Excerpts from a dataset:
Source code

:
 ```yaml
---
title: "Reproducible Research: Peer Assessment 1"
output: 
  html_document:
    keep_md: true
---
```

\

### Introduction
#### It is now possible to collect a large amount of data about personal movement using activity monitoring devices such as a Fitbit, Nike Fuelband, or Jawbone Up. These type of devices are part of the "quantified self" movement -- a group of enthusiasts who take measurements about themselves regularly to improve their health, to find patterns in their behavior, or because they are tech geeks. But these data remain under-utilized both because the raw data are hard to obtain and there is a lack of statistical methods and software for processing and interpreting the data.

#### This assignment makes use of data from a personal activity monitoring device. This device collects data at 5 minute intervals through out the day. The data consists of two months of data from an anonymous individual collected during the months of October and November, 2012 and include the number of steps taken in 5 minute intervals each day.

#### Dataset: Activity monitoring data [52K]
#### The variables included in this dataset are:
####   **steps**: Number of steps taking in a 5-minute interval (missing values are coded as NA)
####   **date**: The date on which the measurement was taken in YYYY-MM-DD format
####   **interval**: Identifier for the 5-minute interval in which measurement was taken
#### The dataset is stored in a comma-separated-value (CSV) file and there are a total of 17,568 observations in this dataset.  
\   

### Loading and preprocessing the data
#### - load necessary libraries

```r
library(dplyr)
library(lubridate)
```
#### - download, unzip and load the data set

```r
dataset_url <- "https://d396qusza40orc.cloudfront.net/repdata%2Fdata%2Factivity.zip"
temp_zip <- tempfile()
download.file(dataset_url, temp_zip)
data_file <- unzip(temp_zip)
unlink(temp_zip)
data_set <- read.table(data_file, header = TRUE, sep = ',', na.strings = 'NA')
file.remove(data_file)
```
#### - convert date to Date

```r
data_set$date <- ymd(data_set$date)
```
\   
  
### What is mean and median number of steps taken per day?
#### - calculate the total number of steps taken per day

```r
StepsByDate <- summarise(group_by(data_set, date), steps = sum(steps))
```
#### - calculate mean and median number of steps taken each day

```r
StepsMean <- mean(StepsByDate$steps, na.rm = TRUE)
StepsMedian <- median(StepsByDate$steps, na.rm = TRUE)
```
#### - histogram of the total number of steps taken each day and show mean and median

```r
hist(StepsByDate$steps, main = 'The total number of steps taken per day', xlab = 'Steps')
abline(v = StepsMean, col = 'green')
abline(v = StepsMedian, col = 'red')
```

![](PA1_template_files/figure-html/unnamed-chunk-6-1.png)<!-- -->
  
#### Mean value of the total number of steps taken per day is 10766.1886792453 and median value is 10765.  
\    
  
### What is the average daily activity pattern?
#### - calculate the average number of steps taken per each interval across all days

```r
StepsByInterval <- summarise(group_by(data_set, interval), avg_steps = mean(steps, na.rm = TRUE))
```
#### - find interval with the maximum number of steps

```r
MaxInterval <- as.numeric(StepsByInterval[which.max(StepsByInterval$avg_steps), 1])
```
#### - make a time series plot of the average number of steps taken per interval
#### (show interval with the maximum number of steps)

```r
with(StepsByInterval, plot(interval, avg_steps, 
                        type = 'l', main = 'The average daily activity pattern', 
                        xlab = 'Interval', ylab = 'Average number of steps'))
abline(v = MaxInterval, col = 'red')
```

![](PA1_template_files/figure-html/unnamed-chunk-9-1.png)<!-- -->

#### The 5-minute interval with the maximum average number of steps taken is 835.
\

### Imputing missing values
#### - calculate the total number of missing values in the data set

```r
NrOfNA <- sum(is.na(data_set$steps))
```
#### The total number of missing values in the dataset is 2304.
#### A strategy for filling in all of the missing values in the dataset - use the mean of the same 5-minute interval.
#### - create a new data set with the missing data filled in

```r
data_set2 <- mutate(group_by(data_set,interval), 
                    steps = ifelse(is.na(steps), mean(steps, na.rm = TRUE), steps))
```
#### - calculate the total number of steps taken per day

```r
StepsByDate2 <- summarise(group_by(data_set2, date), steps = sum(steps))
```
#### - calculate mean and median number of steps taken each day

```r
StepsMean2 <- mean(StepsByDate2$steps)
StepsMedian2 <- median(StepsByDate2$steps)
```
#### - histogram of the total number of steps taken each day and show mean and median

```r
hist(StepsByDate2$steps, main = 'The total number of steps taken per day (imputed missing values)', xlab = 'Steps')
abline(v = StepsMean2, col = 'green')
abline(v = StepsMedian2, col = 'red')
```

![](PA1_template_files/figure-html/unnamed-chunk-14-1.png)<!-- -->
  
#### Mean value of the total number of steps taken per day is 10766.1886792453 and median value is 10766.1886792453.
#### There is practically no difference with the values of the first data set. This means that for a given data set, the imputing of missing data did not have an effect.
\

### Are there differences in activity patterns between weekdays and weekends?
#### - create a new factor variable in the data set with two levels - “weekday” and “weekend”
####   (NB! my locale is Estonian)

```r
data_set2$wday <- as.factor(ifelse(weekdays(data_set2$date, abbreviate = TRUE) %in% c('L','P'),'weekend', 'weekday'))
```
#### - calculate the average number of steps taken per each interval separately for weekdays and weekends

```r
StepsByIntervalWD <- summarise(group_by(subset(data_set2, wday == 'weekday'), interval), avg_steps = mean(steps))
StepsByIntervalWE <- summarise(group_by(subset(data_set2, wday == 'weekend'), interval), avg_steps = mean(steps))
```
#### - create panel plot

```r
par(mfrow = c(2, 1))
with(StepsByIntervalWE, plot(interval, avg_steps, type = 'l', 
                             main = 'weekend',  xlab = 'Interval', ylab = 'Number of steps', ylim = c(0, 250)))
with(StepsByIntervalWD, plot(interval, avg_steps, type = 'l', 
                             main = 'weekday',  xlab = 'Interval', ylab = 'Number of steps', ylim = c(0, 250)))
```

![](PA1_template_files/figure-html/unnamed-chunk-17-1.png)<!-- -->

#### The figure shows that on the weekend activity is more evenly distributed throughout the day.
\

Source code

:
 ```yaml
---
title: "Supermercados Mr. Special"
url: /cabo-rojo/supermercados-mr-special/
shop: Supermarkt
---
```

» **TASK ITEM**: Every line in the entries above that has the word "weekdays" should be identified and copied.

» **EXPECTED OUTPUT**:
### Are there differences in activity patterns between weekdays and weekends?
data_set2$wday <- as.factor(ifelse(weekdays(data_set2$date, abbreviate = TRUE) %in% c('L','P'),'weekend', 'weekday'))
#### - calculate the average number of steps taken per each interval separately for weekdays and weekends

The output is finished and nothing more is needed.